House Bill 359 received overwhelming support during its initial hearing in Honolulu, where more than 60 people submitted supporting testimony while just two testified in opposition. The Ocean, Marine Resources and Hawaiian Affairs Committee recommended Friday the measure be passed with amendments.
Rep. Nicole Lowen, D-North Kona, said she introduced the bill because it helps enforce the rules already in place. She was pleased the measure passed successfully through its first committee and was sent to the Judiciary Committee. A hearing has yet to be scheduled. A bill must be given three readings in the Senate and House of Representatives before it is considered passed by the Legislature, she added.
Lowen’s office said the amendments were technical and had to do with formatting and language.
HB359 authorizes “administrative inspections” in the West Hawaii Regional Fishery Management Area of commercial fishers and wholesalers without warrant, probable cause or criminal liability. The inspections would be done by state Department of Land and Natural Resources agents.
The bill also requires the DLNR to create an administrative search scheme to monitor compliance with aquatic resources management regulation. Such action and “enhanced tools” are needed to ensure better compliance and monitoring of direct extraction activities within West Hawaii waters, the bill states.
“Reported poaching activities in West Hawaii’s fish replenishment areas indicate that ongoing illegal actions and adverse impacts to fisheries ecosystems and their sustainability pose an increasing threat of user conflicts, and potentially confound scientific research and monitoring projects,” according to the bill. “In addition, the lack of reliable data regarding fishing pressure and extraction levels in West Hawaii generally further undermines the state’s capacity to monitor and enhance West Hawaii’s near shore fishery resources. Unfortunately, the limited capacity or resources enforcement personnel, and their lack of inspection authority absent evidence establishing probable cause, prevents (DLNR) from effectively monitoring compliance with resources regulations to ensure the continued success of the West Hawaii Regional Fishery Management Area.”
DLNR Chairman William Aila Jr. said his department inspects commercial fishers and wholesalers statewide. He asked for further explanation of what administrative inspections are, when they apply and how they differ from what now exists. He also added the elimination of the probable cause requirement “may present constitutional problems, certainly for criminal prosecutions.”
Balking at the measure, Aila said DLNR, through administrative enforcement actions, can address “the same remedies quicker, more effectively, and with a greater chance of success.” He said “administrative actions give the department an opportunity to educate and change behavior across a broad community spectrum.”

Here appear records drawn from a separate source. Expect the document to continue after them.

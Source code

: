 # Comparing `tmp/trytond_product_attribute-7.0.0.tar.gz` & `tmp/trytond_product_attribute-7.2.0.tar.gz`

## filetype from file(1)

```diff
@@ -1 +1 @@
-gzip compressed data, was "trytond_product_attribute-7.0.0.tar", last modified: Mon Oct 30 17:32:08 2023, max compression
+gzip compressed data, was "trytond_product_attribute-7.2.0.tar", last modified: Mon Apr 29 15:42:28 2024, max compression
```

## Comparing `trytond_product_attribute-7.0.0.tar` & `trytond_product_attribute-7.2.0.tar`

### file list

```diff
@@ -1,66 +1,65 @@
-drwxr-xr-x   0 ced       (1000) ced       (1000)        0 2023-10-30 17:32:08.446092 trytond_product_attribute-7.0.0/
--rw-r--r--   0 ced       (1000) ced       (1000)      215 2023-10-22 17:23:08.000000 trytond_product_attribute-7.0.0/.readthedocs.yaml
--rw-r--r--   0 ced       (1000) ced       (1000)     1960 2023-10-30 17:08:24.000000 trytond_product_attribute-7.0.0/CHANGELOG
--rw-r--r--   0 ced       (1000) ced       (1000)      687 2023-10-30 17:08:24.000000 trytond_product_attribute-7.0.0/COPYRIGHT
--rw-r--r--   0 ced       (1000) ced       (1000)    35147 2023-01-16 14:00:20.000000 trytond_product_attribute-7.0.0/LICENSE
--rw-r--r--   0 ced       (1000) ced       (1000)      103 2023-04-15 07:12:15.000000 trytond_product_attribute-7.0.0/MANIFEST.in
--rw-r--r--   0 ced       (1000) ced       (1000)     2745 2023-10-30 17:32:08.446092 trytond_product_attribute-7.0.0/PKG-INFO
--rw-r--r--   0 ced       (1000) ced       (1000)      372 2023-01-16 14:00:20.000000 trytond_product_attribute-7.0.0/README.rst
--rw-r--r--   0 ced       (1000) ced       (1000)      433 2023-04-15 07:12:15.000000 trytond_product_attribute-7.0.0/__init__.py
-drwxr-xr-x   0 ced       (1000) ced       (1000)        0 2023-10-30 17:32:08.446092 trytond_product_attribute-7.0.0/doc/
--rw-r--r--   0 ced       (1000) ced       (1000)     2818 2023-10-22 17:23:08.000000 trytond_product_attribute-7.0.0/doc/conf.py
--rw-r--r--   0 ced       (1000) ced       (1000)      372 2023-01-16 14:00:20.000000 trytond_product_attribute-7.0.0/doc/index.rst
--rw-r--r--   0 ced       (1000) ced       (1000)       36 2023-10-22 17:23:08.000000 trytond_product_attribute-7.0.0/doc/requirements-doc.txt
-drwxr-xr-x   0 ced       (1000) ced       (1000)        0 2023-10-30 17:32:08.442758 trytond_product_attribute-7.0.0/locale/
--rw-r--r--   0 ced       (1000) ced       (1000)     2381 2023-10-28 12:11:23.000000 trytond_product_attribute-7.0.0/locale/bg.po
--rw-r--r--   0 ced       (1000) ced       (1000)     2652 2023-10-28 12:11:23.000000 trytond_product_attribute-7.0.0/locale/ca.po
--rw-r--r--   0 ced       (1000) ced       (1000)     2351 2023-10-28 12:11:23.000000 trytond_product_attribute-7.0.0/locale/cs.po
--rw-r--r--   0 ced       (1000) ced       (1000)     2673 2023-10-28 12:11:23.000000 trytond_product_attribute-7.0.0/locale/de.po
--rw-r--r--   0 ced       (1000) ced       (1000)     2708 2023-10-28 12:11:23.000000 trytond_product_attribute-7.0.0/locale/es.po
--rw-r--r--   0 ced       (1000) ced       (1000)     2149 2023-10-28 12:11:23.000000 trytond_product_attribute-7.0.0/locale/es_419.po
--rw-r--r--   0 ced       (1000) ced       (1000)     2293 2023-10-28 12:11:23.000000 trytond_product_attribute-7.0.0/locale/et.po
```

In written testimony, Robert Hajeck of the Big Island Association of Aquarium Fishermen disagreed with the vagueness of who would be doing the inspections and how the responsibility is doled out “willy nilly.” He warned, “Once you take the power of inspection away from trained and professional law enforcement officers, and share it with duly authorized agents of the department, now you are creating a problem bigger than you could have ever imagined.” Hajaeck also said the bill was fabricating a problem where one doesn’t exist.
Anthony Nahacky, an aquarium fisherman for 45 years, said he supports efforts that remove individuals who don’t follow regulations from the fishery through reasonable enforcement. “This bill, unlike many others concerning the aquarium fishery, proposes useful regulation that will benefit all,” he wrote.
Several supporters claimed the proposed action was long overdue, makes common sense and helps protect sustainable use of valuable resources.
“Hawaii is the only state I know of where fish and wildlife enforcement officials cannot search vehicles and coolers for game infractions. It is just a given everywhere else and is accepted by all hunters and fishermen. The present situation in Hawaii is a joke if coolers and and boats cannot be inspected,” wrote Dale Sarver of Kona. “There is no point in making fish and game laws if the enforcement agencies have their hands tied like this. … This is a common-sense law and it’s frankly unbelievable it has not been acted on a very long time ago.”
Kona resident Rick Gaffney called the bill an important piece of legislation.
“For too many years, DLNR enforcement has been hampered by its inability to inspect the contents of coolers in order to determine if a resource violation has taken place,” he wrote. “HB359 rectifies that by giving our resource enforcement officers an essential tool for the protection of our ocean resources. As a lifetime resident and fisherman, I can think of no good reason to prevent the inspection of fish boxes and coolers.”